Life has somewhat got in the way again with an exciting array of crises and much complaining about the damned humidity here in Leicestershire. I cannot cope with heat and humidity. I would very much like to be in a kitchen that's actually cold right now - I made Damson jelly in mine last week, which turned it into something like a sauna.
It's taken me a long time to get around to reading Cold Kitchens, probably because I bought it in hardback which means I don't carry it around with me, and then feel like I can;t buy the paperback which I would read because I already have the book, and this time I gave in and bought the paperback.
I'm glad I did, I love Caroline Eden's writing and I really loved this book. Both for the sense of her Edinburgh basement kitchen and for her presence in the book which feels more personal than the trio of traveling food books she's done. Cold Kitchen still mixes genres; there's a recipe at the end of every chapter to evoke the place that she's been talking about.
The paperback edition of Cold Kitchens is an unassuming thing that it's easy to keep by a bed, in a bag, on a kitchen shelf, anywhere you might want a thoughtful essay that ties food, place, and memory together and a book that feels like a friend - Cold Kitchen's also serves as a sort of elegy for Eden's beloved dog who first enlivens the pages and then haunts them. I liked this too, though even prepared for his loss I still got ridiculously choked up when it happened.

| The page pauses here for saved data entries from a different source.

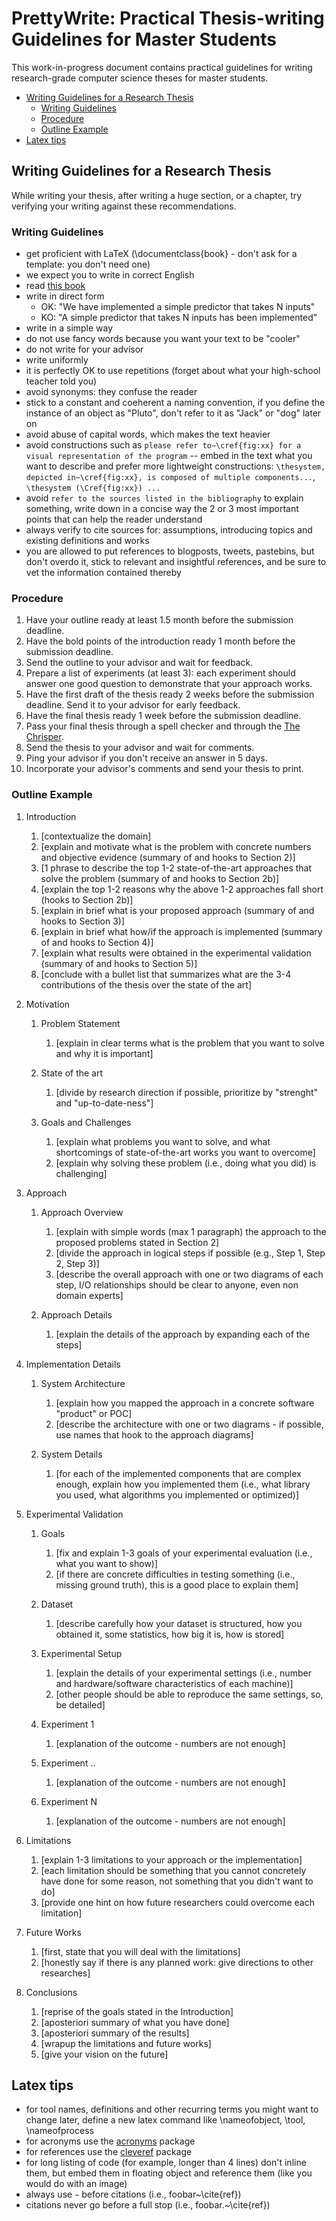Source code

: # PrettyWrite: Practical Thesis-writing Guidelines for Master Students

This work-in-progress document contains practical guidelines for writing
research-grade computer science theses for master students.

  * [Writing Guidelines for a Research Thesis](#writing-guidelines-for-a-research-thesis)
    + [Writing Guidelines](#writing-guidelines)
    + [Procedure](#procedure)
    + [Outline Example](#outline-example)
  * [Latex tips](#latex-tips)

## Writing Guidelines for a Research Thesis

While writing your thesis, after writing a huge section, or a chapter, try verifying your writing against these recommendations.

### Writing Guidelines

- get proficient with LaTeX (\documentclass{book} - don't ask for a template: you don't need one)
- we expect you to write in correct English
- read [this book](http://www.amazon.com/BUGS-Writing-Revised-Edition-Debugging/dp/020137921X/ref=sr_1_fkmr0_1?ie=UTF8&qid=1392997697&sr=8-1-fkmr0&keywords=lynn+dupree+debugging+prose)
- write in direct form
    - OK: "We have implemented a simple predictor that takes N inputs"
    - KO: "A simple predictor that takes N inputs has been implemented"
- write in a simple way
- do not use fancy words because you want your text to be "cooler"
- do not write for your advisor
- write uniformly
- it is perfectly OK to use repetitions (forget about what your high-school teacher told you)
- avoid synonyms: they confuse the reader
- stick to a constant and coeherent a naming convention, if you define the instance of an object as "Pluto", don't refer to it as "Jack" or "dog" later on
- avoid abuse of capital words, which makes the text heavier
- avoid constructions such as ``please refer to~\cref{fig:xx} for a visual representation of the program`` -- embed in the text what you want to describe and prefer more lightweight constructions: ``\thesystem, depicted in~\cref{fig:xx}, is composed of multiple components...``, ``\thesystem (\Cref{fig:xx}) ...``
- avoid ``refer to the sources listed in the bibliography`` to explain something, write down in a concise way the 2 or 3 most important points that can help the reader understand
- always verify to cite sources for: assumptions, introducing topics and existing definitions and works
- you are allowed to put references to blogposts, tweets, pastebins, but don't overdo it, stick to relevant and insightful references, and be sure to vet the information contained thereby

### Procedure

1. Have your outline ready at least 1.5 month before the submission deadline.
2. Have the bold points of the introduction ready 1 month before the submission deadline.
3. Send the outline to your advisor and wait for feedback.
4. Prepare a list of experiments (at least 3): each experiment should answer one good question to demonstrate that your approach works.
5. Have the first draft of the thesis ready 2 weeks before the submission deadline. Send it to your advisor for early feedback.
6. Have the final thesis ready 1 week before the submission deadline.
7. Pass your final thesis through a spell checker and through the [The Chrisper](https://github.com/invernizzi/chrisper).
8. Send the thesis to your advisor and wait for comments.
9. Ping your advisor if you don't receive an answer in 5 days.
10. Incorporate your advisor's comments and send your thesis to print.

### Outline Example

1. Introduction
    1. [contextualize the domain]
    2. [explain and motivate what is the problem with concrete numbers and objective evidence (summary of and hooks to Section 2)]
    3. [1 phrase to describe the top 1-2 state-of-the-art approaches that solve the problem (summary of and hooks to Section 2b)]
    4. [explain the top 1-2 reasons why the above 1-2 approaches fall short (hooks to Section 2b)]
    5. [explain in brief what is your proposed approach (summary of and hooks to Section 3)]
    6. [explain in brief what how/if the approach is implemented (summary of and hooks to Section 4)]
    7. [explain what results were obtained in the experimental validation (summary of and hooks to Section 5)]
    8. [conclude with a bullet list that summarizes what are the 3-4 contributions of the thesis over the state of the art]

2. Motivation
    1. Problem Statement
        1. [explain in clear terms what is the problem that you want to solve and why it is important]

    2. State of the art
        1. [divide by research direction if possible, prioritize by "strenght" and "up-to-date-ness"]

    3. Goals and Challenges
        1. [explain what problems you want to solve, and what shortcomings of state-of-the-art works you want to overcome]
        2. [explain why solving these problem (i.e., doing what you did) is challenging]

3. Approach
    1. Approach Overview
        1. [explain with simple words (max 1 paragraph) the approach to the proposed problems stated in Section 2]
        2. [divide the approach in logical steps if possible (e.g., Step 1, Step 2, Step 3)]
        3. [describe the overall approach with one or two diagrams of each step, I/O relationships should be clear to anyone, even non domain experts]

    2. Approach Details
        1. [explain the details of the approach by expanding each of the steps]

4. Implementation Details
    1. System Architecture
        1. [explain how you mapped the approach in a concrete software "product" or POC]
        2. [describe the architecture with one or two diagrams - if possible, use names that hook to the approach diagrams]

    2. System Details
        1. [for each of the implemented components that are complex enough, explain how you implemented them (i.e., what library you used, what algorithms you implemented or optimized)]

5. Experimental Validation
    1. Goals
        1. [fix and explain 1-3 goals of your experimental evaluation (i.e., what you want to show)]
        2. [if there are concrete difficulties in testing something (i.e., missing ground truth), this is a good place to explain them]

    2. Dataset
        1. [describe carefully how your dataset is structured, how you obtained it, some statistics, how big it is, how is stored]

    3. Experimental Setup
        1. [explain the details of your experimental settings (i.e., number and hardware/software characteristics of each machine)]
        2. [other people should be able to reproduce the same settings, so, be detailed]

    4. Experiment 1
        1. [explanation of the outcome - numbers are not enough]

    5. Experiment ..
        1. [explanation of the outcome - numbers are not enough]

    6. Experiment N
        1. [explanation of the outcome - numbers are not enough]

6. Limitations
    1. [explain 1-3 limitations to your approach or the implementation]
    2. [each limitation should be something that you cannot concretely have done for some reason, not something that you didn't want to do]
    3. [provide one hint on how future researchers could overcome each limitation]

7. Future Works
    1. [first, state that you will deal with the limitations]
    2. [honestly say if there is any planned work: give directions to other researches]

8. Conclusions
    1. [reprise of the goals stated in the Introduction]
    2. [aposteriori summary of what you have done]
    3. [aposteriori summary of the results]
    4. [wrapup the limitations and future works]
    5. [give your vision on the future]

## Latex tips

 +  for tool names, definitions and other recurring terms you might want to change later, define a new latex command like \nameofobject, \tool, \nameofprocess
 +  for acronyms use the [acronyms]() package
 +  for references use the [cleveref](http://tug.ctan.org/macros/latex/contrib/cleveref/cleveref.pdf) package
 +  for long listing of code (for example, longer than 4 lines) don't inline them, but embed them in floating object and reference them (like you would do with an image)
 + always use `~` before citations (i.e., foobar~\cite{ref})
 + citations never go before a full stop (i.e., foobar.~\cite{ref})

Altogether a book I highly recommend for the way it covers a life of adventure, travel, food and socialising, thought and memory. Caroline uses her Kitchen to revisit the memories of her travels, I haven't travelled as she does but the desire to remember and to explore drives my cooking just as much, and in lockdown, it offered much the same escape from the narrow confines of life in a small city centre flat. Reading recipes and wondering if I could source the ingredients in the prescribed outside time, cooking - this was something that gave my days structure and purpose. It's sometimes hard to grasp that we're five years down the line already and still coming to terms with the legacy of that strange year of limbo.